##### Stored data #####

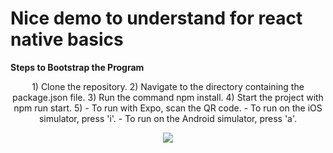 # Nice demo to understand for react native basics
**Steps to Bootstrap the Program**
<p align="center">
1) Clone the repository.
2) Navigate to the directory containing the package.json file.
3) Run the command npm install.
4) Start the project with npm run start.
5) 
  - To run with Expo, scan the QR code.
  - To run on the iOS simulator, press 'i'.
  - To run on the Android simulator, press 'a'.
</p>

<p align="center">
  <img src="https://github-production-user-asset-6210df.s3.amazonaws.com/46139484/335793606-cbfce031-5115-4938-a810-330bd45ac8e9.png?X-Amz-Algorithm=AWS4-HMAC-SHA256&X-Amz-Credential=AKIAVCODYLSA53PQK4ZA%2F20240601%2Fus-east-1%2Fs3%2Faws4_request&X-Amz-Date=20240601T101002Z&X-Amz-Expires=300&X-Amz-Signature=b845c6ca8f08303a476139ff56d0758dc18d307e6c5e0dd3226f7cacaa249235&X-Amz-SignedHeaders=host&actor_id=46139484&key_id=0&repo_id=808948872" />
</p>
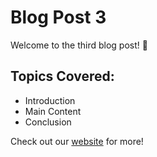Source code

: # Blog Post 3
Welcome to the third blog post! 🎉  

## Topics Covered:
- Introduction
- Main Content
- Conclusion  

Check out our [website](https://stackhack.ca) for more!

#####

Activity:
The entries are to be restated word for word, with pictures omitted.

Response box:
 # Nice demo to understand for react native basics
**Steps to Bootstrap the Program**
<p align="center">
1) Clone the repository.
2) Navigate to the directory containing the package.json file.
3) Run the command npm install.
4) Start the project with npm run start.
5) 
  - To run with Expo, scan the QR code.
  - To run on the iOS simulator, press 'i'.
  - To run on the Android simulator, press 'a'.
</p>

<p align="center">
  <img src="https://github-production-user-asset-6210df.s3.amazonaws.com/46139484/335793606-cbfce031-5115-4938-a810-330bd45ac8e9.png?X-Amz-Algorithm=AWS4-HMAC-SHA256&X-Amz-Credential=AKIAVCODYLSA53PQK4ZA%2F20240601%2Fus-east-1%2Fs3%2Faws4_request&X-Amz-Date=20240601T101002Z&X-Amz-Expires=300&X-Amz-Signature=b845c6ca8f08303a476139ff56d0758dc18d307e6c5e0dd3226f7cacaa249235&X-Amz-SignedHeaders=host&actor_id=46139484&key_id=0&repo_id=808948872" />
</p>
Source code

: # Blog Post 3
Welcome to the third blog post! 🎉  

## Topics Covered:
- Introduction
- Main Content
- Conclusion  

Check out our [website](https://stackhack.ca) for more!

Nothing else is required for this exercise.